In general the pot has worked out fine. However, it's somewhat hard to adjust, so the next production run I may switch to a different style. I just have to find one small enough not to alter the footprint.


----------



## SoShoresGuy (Jan 23, 2013)

gunrunnerjohn said:


> Running conventional gets a bit tricky with the LED's. What I had one guy do is jumper out one of the LED's in each group of three to lower the voltage requirements of the string, then the conventional track voltage was enough to light the cars.
> 
> The problem is, you can either have a step-down or a step-up, having both is more expensive and also a larger footprint supply. In order for my board to light the "standard" 12V LED strips, you need around 9-10 VAC on the track. If you jumper out one LED, it's down to around 6-7 VAC on the track.


Thanks, John. That explanation helps.


----------



## Millstonemike (Aug 9, 2018)

gunrunnerjohn said:


> The problem is, you can either have a step-down or a step-up, having both is more expensive and also a larger footprint supply. In order for my board to light the "standard" 12V LED strips, you need around 9-10 VAC on the track.
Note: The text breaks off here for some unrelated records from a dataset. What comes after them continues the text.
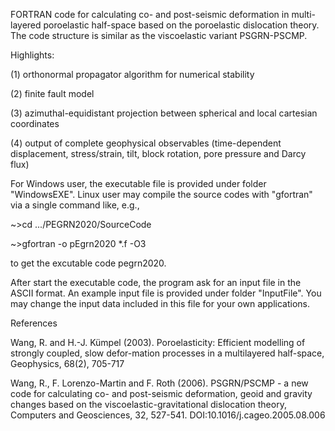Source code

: FORTRAN code for calculating co- and post-seismic deformation in multi-layered poroelastic half-space based on the poroelastic dislocation theory. The code structure is similar as the viscoelastic variant PSGRN-PSCMP.

Highlights:

(1) orthonormal propagator algorithm for numerical stability

(2) finite fault model

(3) azimuthal-equidistant projection between spherical and local cartesian coordinates

(4) output of complete geophysical observables (time-dependent displacement, stress/strain, tilt, block rotation, pore pressure and Darcy flux)

For Windows user, the executable file is provided under folder "WindowsEXE". Linux user may compile the source codes with "gfortran" via a single command like, e.g.,

~>cd .../PEGRN2020/SourceCode

~>gfortran -o pEgrn2020 *.f -O3

to get the excutable code pegrn2020.

After start the executable code, the program ask for an input file in the ASCII format. An example input file is provided under folder "InputFile". You may change the input data included in this file for your own applications.

References

Wang, R. and H.-J. Kümpel (2003). Poroelasticity: Efficient modelling of strongly coupled, slow defor-mation processes in a multilayered half-space, Geophysics, 68(2), 705-717

Wang, R., F. Lorenzo-Martin and F. Roth (2006). PSGRN/PSCMP - a new code for calculating co- and post-seismic deformation, geoid and gravity changes based on the viscoelastic-gravitational dislocation theory, Computers and Geosciences, 32, 527-541. DOI:10.1016/j.cageo.2005.08.006
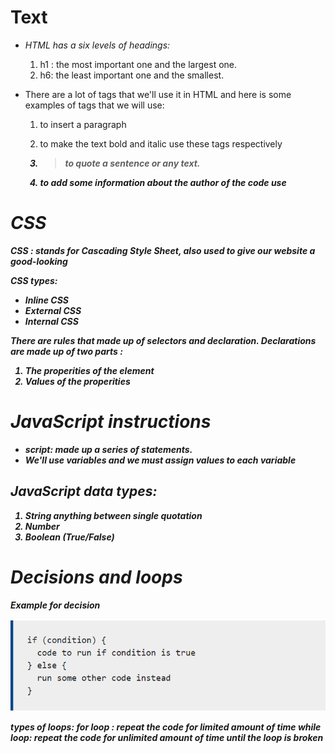 # **Text**
+  *HTML has a six levels of headings:*
     1. h1 : the most important one and the largest one.
     2. h6: the least important one and the smallest.

+ There are a lot of tags that we'll use it in HTML and here is some examples of tags that we will use:
   1. <p> to insert a paragraph
   2. to make the text bold and italic use these tags respectively <b> <i>
   3. <blockquote> to quote a sentence or any text.
   4. to add some information about the author of the code use <address>


# **CSS**
*CSS : stands for Cascading Style Sheet, also used to give our website a good-looking*

CSS types:
+ Inline CSS
+ External CSS
+ Internal CSS

There are rules that made up of selectors and declaration.
Declarations are made up of two parts :
 1. The properities of the element
 2. Values of the properities


# **JavaScript instructions**
- script: made up a series of statements.
- We'll use variables and we must assign values to each variable

## JavaScript data types:
   1. String anything between single quotation
   2. Number
   3. Boolean (True/False)

# **Decisions and loops**
Example for decision


![img](img.PNG)

types of loops:
for loop : repeat the code for limited amount of time
while loop: repeat the code for unlimited amount of time until the loop is broken


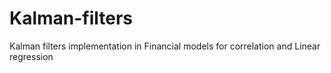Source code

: # Kalman-filters
Kalman filters implementation in Financial models for correlation and Linear regression
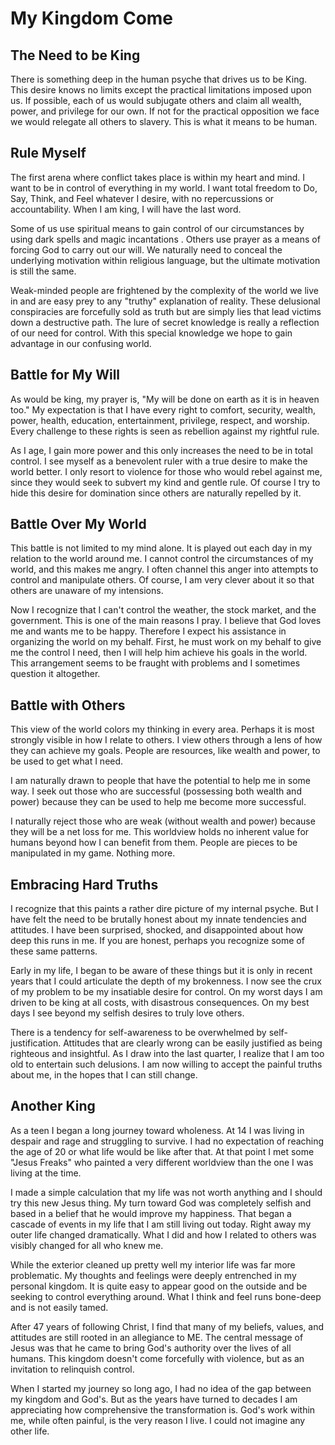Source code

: # My Kingdom Come

## The Need to be King

There is something deep in the human psyche that drives us to be King.  This
desire knows no limits except the practical limitations imposed upon us.  If
possible, each of us would subjugate others and claim all wealth, power, and
privilege for our own.  If not for the practical opposition we face we would
relegate all others to slavery.  This is what it means to be human.


## Rule Myself


The first arena where conflict takes place is within my heart and mind.  I want
to be in control of everything in my world.  I want total freedom to Do, Say,
Think, and Feel whatever I desire, with no repercussions or accountability. 
When I am king, I will have the last word.

Some of us use spiritual means to gain control of our circumstances by using
dark spells and magic incantations .  Others use prayer as a means of forcing
God to carry out our will.  We naturally need to conceal the underlying
motivation within religious language, but the ultimate motivation is still the
same.

Weak-minded people are frightened by the complexity of the world we live in and
are easy prey to any "truthy" explanation of reality.   These delusional
conspiracies are forcefully sold as truth but are simply lies that lead victims
down a destructive path.  The lure of secret knowledge is really a reflection of
our need for control.  With this special knowledge we hope to gain advantage in
our confusing world.


## Battle for My Will


As would be king, my prayer is, "My will be done on earth as it is in heaven
too."  My expectation is that I have every right to comfort, security, wealth,
power, health, education, entertainment, privilege, respect, and worship.  Every
challenge to these rights is seen as rebellion against my rightful rule.

As I age, I gain more power and this only increases the need to be in total
control.  I see myself as a benevolent ruler with a true desire to make the
world better.   I only resort to violence for those who would rebel against me,
since they would seek to subvert my kind and gentle rule.  Of course I try to
hide this desire for domination since others are naturally repelled by it.


## Battle Over My World


This battle is not limited to my mind alone.  It is played out each day in my
relation to the world around me.  I cannot control the circumstances of my
world, and this makes me angry.  I often channel this anger into attempts to
control and manipulate others.  Of course, I am very clever about it so that
others are unaware of my intensions.

Now I recognize that I can't control the weather, the stock market, and the
government.  This is one of the main reasons I pray.  I believe that God loves
me and wants me to be happy.  Therefore I expect his assistance in organizing
the world on my behalf.  First, he must work on my behalf to give me the control
I need, then I will help him achieve his goals in the world.  This arrangement
seems to be fraught with problems and I sometimes question it altogether.


## Battle with Others


This view of the world colors my thinking in every area.  Perhaps it is most
strongly visible in how I relate to others.  I view others through a lens of how
they can achieve my goals.  People are resources, like wealth and power, to be
used to get what I need.  

I am naturally drawn to people that have the potential to help me in some way. 
I seek out those who are successful (possessing both wealth and power) because
they can be used to help me become more successful.

I naturally reject those who are weak (without wealth and power) because they
will be a net loss for me.  This worldview holds no inherent value for humans
beyond  how I can benefit from them.  People are pieces to be manipulated in my
game.  Nothing more.


## Embracing Hard Truths


I recognize that this paints a rather dire picture of my internal psyche.  But I
have felt the need to be brutally honest about my innate tendencies and
attitudes.  I have been surprised, shocked, and disappointed about how deep this
runs in me.  If you are honest, perhaps you recognize some of these same
patterns.

Early in my life, I began to be aware of these things but it is only in recent
years that I could articulate the depth of my brokenness.  I now see the crux of
my problem to be my insatiable desire for control.  On my worst days I am driven
to be king at all costs, with disastrous consequences.  On my best days I see
beyond my selfish desires to truly love others.

There is a tendency for self-awareness to be overwhelmed by self-justification. 
Attitudes that are clearly wrong can be easily justified as being righteous and
insightful.  As I draw into the last quarter, I realize that I am too old to
entertain such delusions.  I am now willing to accept the painful truths about
me, in the hopes that I can still change.


## Another King


As a teen I began a long journey toward wholeness.  At 14 I was living in
despair and rage and struggling to survive.  I had no expectation of reaching
the age of 20 or what life would be like after that.  At that point I met some
"Jesus Freaks" who painted a very different worldview than the one I was living
at the time.

I made a simple calculation that my life was not worth anything and I should try
this new Jesus thing.  My turn toward God was completely selfish and based in a
belief that he would improve my happiness.  That began a cascade of events in my
life that I am still living out today.  Right away my outer life changed
dramatically.   What I did and how I related to others was  visibly changed for
all who knew me.

While the exterior cleaned up pretty well my interior life was far more
problematic.   My thoughts and feelings were deeply entrenched in my personal
kingdom.  It is quite easy to appear good on the outside and be seeking to
control everything around.  What I think and feel runs bone-deep and is not
easily tamed.

After 47 years of following Christ, I find that many of my beliefs, values, and
attitudes are still rooted in an allegiance to ME.  The central message of Jesus
was that he came to bring God's authority over the lives of all humans.  This
kingdom doesn't come forcefully with violence, but as an invitation to
relinquish control. 

When I started my journey so long ago, I had no idea of the gap between my
kingdom and God's.   But as the years have turned to decades I am appreciating
how comprehensive the transformation is.  God's work within me, while often
painful, is the very reason I live.  I could not imagine any other life.


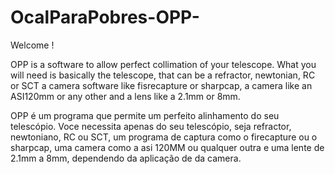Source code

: # OcalParaPobres-OPP-

Welcome !

OPP is a software to allow perfect collimation of your telescope. What you will need is basically the telescope, that can be a refractor, newtonian, RC or SCT a camera software like fisrecapture or sharpcap, a camera like an ASI120mm or any other and a lens like a 2.1mm or 8mm.

OPP é um programa que permite um perfeito alinhamento do seu telescópio. Voce necessita apenas do seu telescópio, seja refractor, newtoniano, RC ou SCT, um programa de captura como o firecapture ou o sharpcap, uma camera como a asi 120MM ou qualquer outra e uma lente de 2.1mm a 8mm, dependendo da aplicação de da camera.
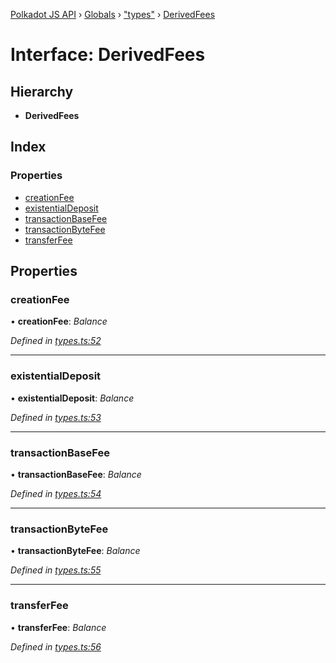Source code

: [Polkadot JS API](../README.md) › [Globals](../globals.md) › ["types"](../modules/_types_.md) › [DerivedFees](_types_.derivedfees.md)

# Interface: DerivedFees

## Hierarchy

* **DerivedFees**

## Index

### Properties

* [creationFee](_types_.derivedfees.md#creationfee)
* [existentialDeposit](_types_.derivedfees.md#existentialdeposit)
* [transactionBaseFee](_types_.derivedfees.md#transactionbasefee)
* [transactionByteFee](_types_.derivedfees.md#transactionbytefee)
* [transferFee](_types_.derivedfees.md#transferfee)

## Properties

###  creationFee

• **creationFee**: *Balance*

*Defined in [types.ts:52](https://github.com/polkadot-js/api/blob/f533f51003/packages/api-derive/src/types.ts#L52)*

___

###  existentialDeposit

• **existentialDeposit**: *Balance*

*Defined in [types.ts:53](https://github.com/polkadot-js/api/blob/f533f51003/packages/api-derive/src/types.ts#L53)*

___

###  transactionBaseFee

• **transactionBaseFee**: *Balance*

*Defined in [types.ts:54](https://github.com/polkadot-js/api/blob/f533f51003/packages/api-derive/src/types.ts#L54)*

___

###  transactionByteFee

• **transactionByteFee**: *Balance*

*Defined in [types.ts:55](https://github.com/polkadot-js/api/blob/f533f51003/packages/api-derive/src/types.ts#L55)*

___

###  transferFee

• **transferFee**: *Balance*

*Defined in [types.ts:56](https://github.com/polkadot-js/api/blob/f533f51003/packages/api-derive/src/types.ts#L56)*
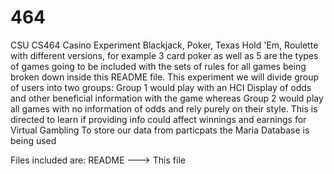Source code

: # 464
CSU CS464 Casino Experiment 
Blackjack, Poker, Texas Hold 'Em, Roulette with different versions, for example 3 card poker as well as 5 are the types of games going to be included with the sets of rules for all games being broken down inside this README file.
This experiment we will divide group of users into two groups: Group 1 would play with an HCI Display of odds and other beneficial information with the game whereas Group 2 would play all games with no information of odds and rely purely on their style.
This is directed to learn if providing info could affect winnings and earnings for Virtual Gambling
To store our data from particpats the Maria Database is being used

Files included are:
README ---> This file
If you jumper out one LED, it's down to around 6-7 VAC on the track.


There are 5 V LED strips with all their LED/resistor pairs in parallel. I have some and tested them with the MP style buck regulators on a convectional transformer at minimum throttle. 

You only need about 5 V AC on the track to light the strip as the the rectified voltage is ~ 7 V. For conventional operation the throttle jumps from 0 V to ~6 V AC on application of the throttle (w/ the exception of modern partial sine wave transformers) . And you can light as many LEDs as you like subject to the regulators' rating (and the size of the bypass capacitor at the lowest throttle settings). 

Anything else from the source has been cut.